Segment Open
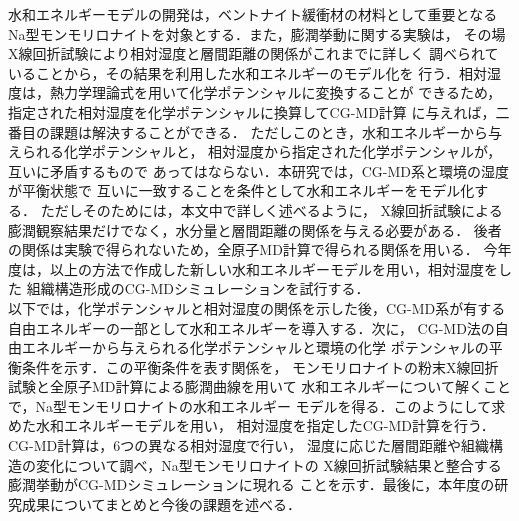 水和エネルギーモデルの開発は，ベントナイト緩衝材の材料として重要となる
Na型モンモリロナイトを対象とする．また，膨潤挙動に関する実験は，
その場X線回折試験により相対湿度と層間距離の関係がこれまでに詳しく
調べられていることから，その結果を利用した水和エネルギーのモデル化を
行う．相対湿度は，熱力学理論式を用いて化学ポテンシャルに変換することが
できるため，指定された相対湿度を化学ポテンシャルに換算してCG-MD計算
に与えれば，二番目の課題は解決することができる．
ただしこのとき，水和エネルギーから与えられる化学ポテンシャルと，
相対湿度から指定された化学ポテンシャルが，互いに矛盾するもので
あってはならない．本研究では，CG-MD系と環境の湿度が平衡状態で
互いに一致することを条件として水和エネルギーをモデル化する．
ただしそのためには，本文中で詳しく述べるように，
X線回折試験による膨潤観察結果だけでなく，水分量と層間距離の関係を与える必要がある．
後者の関係は実験で得られないため，全原子MD計算で得られる関係を用いる．
今年度は，以上の方法で作成した新しい水和エネルギーモデルを用い，相対湿度をした
組織構造形成のCG-MDシミュレーションを試行する．\\
\hspace{\parindent}
以下では，化学ポテンシャルと相対湿度の関係を示した後，CG-MD系が有する
自由エネルギーの一部として水和エネルギーを導入する．次に，
CG-MD法の自由エネルギーから与えられる化学ポテンシャルと環境の化学
ポテンシャルの平衡条件を示す．この平衡条件を表す関係を，
モンモリロナイトの粉末X線回折試験と全原子MD計算による膨潤曲線を用いて
水和エネルギーについて解くことで，Na型モンモリロナイトの水和エネルギー
モデルを得る．このようにして求めた水和エネルギーモデルを用い，
相対湿度を指定したCG-MD計算を行う．CG-MD計算は，6つの異なる相対湿度で行い，
湿度に応じた層間距離や組織構造の変化について調べ，Na型モンモリロナイトの
X線回折試験結果と整合する膨潤挙動がCG-MDシミュレーションに現れる
ことを示す．最後に，本年度の研究成果についてまとめと今後の課題を述べる．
Segment Closed
Only one span is to be repeated: the line with "できるため，指定された相対湿度を化学ポテンシャルに換算してCG-MD計算" through the final line of the entries above, word for word.

- **ANSWER TO THE EXERCISE**
できるため，指定された相対湿度を化学ポテンシャルに換算してCG-MD計算
に与えれば，二番目の課題は解決することができる．
ただしこのとき，水和エネルギーから与えられる化学ポテンシャルと，
相対湿度から指定された化学ポテンシャルが，互いに矛盾するもので
あってはならない．本研究では，CG-MD系と環境の湿度が平衡状態で
互いに一致することを条件として水和エネルギーをモデル化する．
ただしそのためには，本文中で詳しく述べるように，
X線回折試験による膨潤観察結果だけでなく，水分量と層間距離の関係を与える必要がある．
後者の関係は実験で得られないため，全原子MD計算で得られる関係を用いる．
今年度は，以上の方法で作成した新しい水和エネルギーモデルを用い，相対湿度をした
組織構造形成のCG-MDシミュレーションを試行する．\\
\hspace{\parindent}
以下では，化学ポテンシャルと相対湿度の関係を示した後，CG-MD系が有する
自由エネルギーの一部として水和エネルギーを導入する．次に，
CG-MD法の自由エネルギーから与えられる化学ポテンシャルと環境の化学
ポテンシャルの平衡条件を示す．この平衡条件を表す関係を，
モンモリロナイトの粉末X線回折試験と全原子MD計算による膨潤曲線を用いて
水和エネルギーについて解くことで，Na型モンモリロナイトの水和エネルギー
モデルを得る．このようにして求めた水和エネルギーモデルを用い，
相対湿度を指定したCG-MD計算を行う．CG-MD計算は，6つの異なる相対湿度で行い，
湿度に応じた層間距離や組織構造の変化について調べ，Na型モンモリロナイトの
X線回折試験結果と整合する膨潤挙動がCG-MDシミュレーションに現れる
ことを示す．最後に，本年度の研究成果についてまとめと今後の課題を述べる．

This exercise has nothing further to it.